Figure 8. The seam persists with prefetch. Each chunk is still an independent prediction: the L2 gap (Δ) between chunk #1 and chunk #2 causes a jerk at the boundary.

Prefetch solves the timing problem; inference finishes before the current chunk expires, so the robot never stalls. It does not solve the content problem. Each chunk is still an independent prediction from a different observation. The L2 gap between consecutive chunks persists.

Our training-time target shift forces consecutive chunks to agree on the prefix (the already-committed actions), which directly eliminates the seam.

Results

We evaluate on a bi-manual Trossen robot platform running at 30 Hz with H = 50 (prediction horizon) and s = 45 (execution horizon). We estimate the velocity diff at the tail and head of consecutive chunks via first-order finite differences and similarly for acceleration diff. We compare two conditions:

Figure 9. Velocity and acceleration jerk at chunk boundaries. The synchronous baseline (red) has the worst jerk. 3-step async prefetch (blue) reduces velocity discontinuity by 64.9% and acceleration jerk by 30.8%.

Qualitative results: wrist servo trajectory

Figure 10. Wrist servo trajectory comparison. Top: overlapped video snapshots color-coded by time. Without compensation (left) the trajectory (green) is scattered; with our method (right) it is tighter. Middle: uncompensated tracking acceleration (red) spikes at chunk boundaries, compensated tracking acceleration (green) stays low. Bottom: tracked x/y position confirms smoother trajectories.

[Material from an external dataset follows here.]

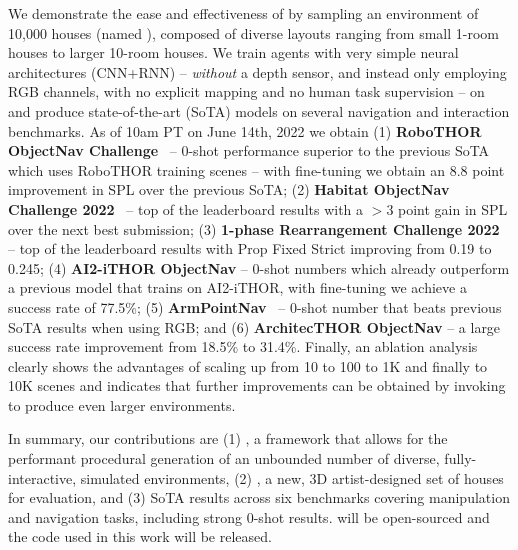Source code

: We demonstrate the ease and effectiveness of \env by sampling an environment of 10,000 houses (named \tenk), composed of diverse layouts ranging from small 1-room houses to larger 10-room houses. We train agents with very simple neural architectures (CNN+RNN) -- \emph{without} a depth sensor, and instead only employing RGB channels, with no explicit mapping and no human task supervision -- on \tenk and produce state-of-the-art (SoTA) models on several navigation and interaction benchmarks. As of 10am PT on June 14th, 2022 we obtain (1) \textbf{RoboTHOR ObjectNav Challenge}~\cite{robothor-challenge} --  0-shot performance superior to the previous SoTA which uses RoboTHOR training scenes -- with fine-tuning we obtain an 8.8 point improvement in SPL over the previous SoTA; (2) \textbf{Habitat ObjectNav Challenge 2022}~\cite{habitat-challenge} -- top of the leaderboard results with a ${>}3$ point gain in SPL over the next best submission; (3) \textbf{1-phase Rearrangement Challenge 2022}~\cite{roomr-challenge} -- top of the leaderboard results with Prop Fixed Strict improving from 0.19 to 0.245; (4) \textbf{AI2-iTHOR ObjectNav} -- 0-shot numbers which already outperform a previous model that trains on AI2-iTHOR, with fine-tuning we achieve a success rate of 77.5\%; (5) \textbf{ArmPointNav}~\cite{manipulathor} -- 0-shot number that beats previous SoTA results when using RGB; and (6) \textbf{ArchitecTHOR ObjectNav} -- a large success rate improvement from 18.5\% to 31.4\%. Finally, an ablation analysis clearly shows the advantages of scaling up from 10 to 100 to 1K and finally to 10K scenes and indicates that further improvements can be obtained by invoking \env to produce even larger environments.

In summary, our contributions are (1) \env, a framework that allows for the performant procedural generation of an unbounded number of diverse, fully-interactive, simulated environments, (2) \elienv, a new, 3D artist-designed set of houses for \eai evaluation, and (3) SoTA results across six \eai benchmarks covering manipulation and navigation tasks, including strong 0-shot results.
\env will be open-sourced and the code used in this work will be released.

Mean pixel acceleration drops. The acceleration spikes at chunk boundaries (exactly where two independently predicted chunks disagree) disappear with our method.

Relationship to prior work

Several concurrent methods address real-time VLA execution: RTC, Training-Time Action Conditioning, A2C2, VLASH, Delay-Aware Diffusion Policy, Legato, Masked Action Chunking, and Xiaomi-Robotics-0. These methods generally model latency primarily as model inference time, which may cause inferior results, mainly due to compounding errors or out-of-bounds predictions.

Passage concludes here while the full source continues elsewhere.